On Monday February 14, after waiting 18 days for a new iPhone to be delivered, I sent an email to Apple CEO Tim Cook and as a result two days later I had the phone. Here's a copy of the email. #
I ordered an iPhone 13 Pro from the Apple online store on January 27. I paid $1300 plus tax. I also bought a leather case, which was delivered. #
I've spent hours on the phone with Apple people, tried using the support address on Twitter, and have gotten conflicting advice from Apple people, and they've lost the case a couple of times. Also at one point I got an email from Apple saying I had to change something about my account, without saying what it was. It turned out Apple wanted to charge my account $1, and my credit card number had been changed on your system to something other than my credit card number. This may be the most alarming thing about this experience. How could that have happened?#
I bought my first Apple product, an Apple II, in 1979. I was an early Apple II developer, was one of the first Mac developers. I've created a lot of software for your platform and done a lot of business with Apple, and I'm also a longtime shareholder. I have never seen this company so incompetent, uncaring and unprofessional, apparently as a matter of corporate policy.

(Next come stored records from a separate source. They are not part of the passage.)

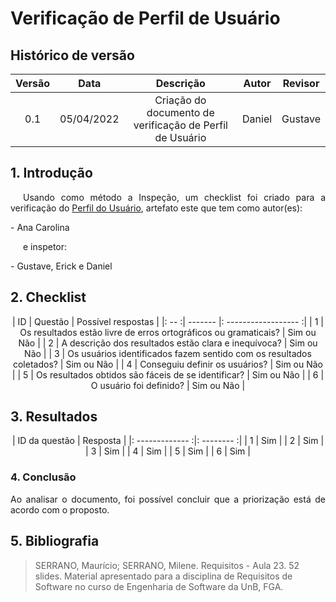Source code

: # Verificação de Perfil de Usuário

## Histórico de versão

|Versão | Data | Descrição | Autor|  Revisor |
| :--: | :--: | :--: | :--: | :--:  |
| 0.1 | 05/04/2022  | Criação do documento de verificação de Perfil de Usuário | Daniel |  Gustave |


## 1. Introdução
<p style="text-indent: 20px; text-align: justify">
Usando como método a Inspeção, um checklist foi criado para a verificação do <a href="https://interacao-humano-computador.github.io/2021.2-Cebraspe/An%C3%A1lise_de_requisitos/Perfil_do_usuario/perfil_do_usuario/" target="_blank">Perfil do Usuário</a>, artefato este que tem como autor(es):
</p>
- Ana Carolina
<p style="text-indent: 20px; text-align: justify">
e inspetor:
</p>
- Gustave, Erick e Daniel

## 2. Checklist

<center>

| ID | Questão | Possível respostas |
|: -- :| ------- |: ------------------ :|
| 1 | Os resultados estão livre de erros ortográficos ou gramaticais? | Sim ou Não |
| 2 | A descrição dos resultados estão clara e inequívoca? | Sim ou Não |
| 3 | Os usuários identificados fazem sentido com os resultados coletados? | Sim ou Não |
| 4 | Conseguiu definir os usuários? | Sim ou Não |
| 5 | Os resultados obtidos são fáceis de se identificar? | Sim ou Não |
| 6 | O usuário foi definido? | Sim ou Não |

</center>

## 3. Resultados

<center>

| ID da questão | Resposta |
|: ------------- :|: -------- :|
| 1 | Sim |
| 2 | Sim |
| 3 | Sim |
| 4 | Sim |
| 5 | Sim |
| 6 | Sim |

</center>

### 4. Conclusão
<p style="text-align: justify;">Ao analisar o documento, foi possível concluir que a priorização está de acordo com o proposto.
</p>

## 5. Bibliografia

> SERRANO, Maurício; SERRANO, Milene. Requisitos - Aula 23. 52 slides. Material apresentado para a disciplina de Requisitos de Software no curso de Engenharia de Software da UnB, FGA.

The employees I've had to deal with are not proud of your company. #
I paid Apple $1300, not UPS. If they screwed up, and it's likely they did, telling me to go to UPS is no answer. I didn't choose to use UPS, you did. And if they screwed up, fine, either give me my money back or get me the phone, now. I really want the product, but more than that I want to be treated as a customer, with the basic respect that requires.#
I've been writing about this on my blog since I made the purchase. Here's a search query that will get you the full account. If you study this case, you'll see you need to do a lot of work on the customer experience, and empower your employees to solve problems, instead of pointing the finger at other companies and giving assignments to customers about dealing with your vendors. I've heard the story about how Apple people can't solve an obvious repeated failure on the part of your company. That's a system that is going to lose you your reputation for being tops in customer service. #
I hope you can help. I either want an immediate refund or to have the product delivered soon. And in all this mess, no one has ever apologized. I think that would be the place to start. And not an indirect apology like the one I got from the Twitter support team, which began: "We’re sorry to hear your delivery is stalled..." I've enclosed the full message as an attachment.#
Last update: Wednesday February 16, 2022; 7:45 PM EST.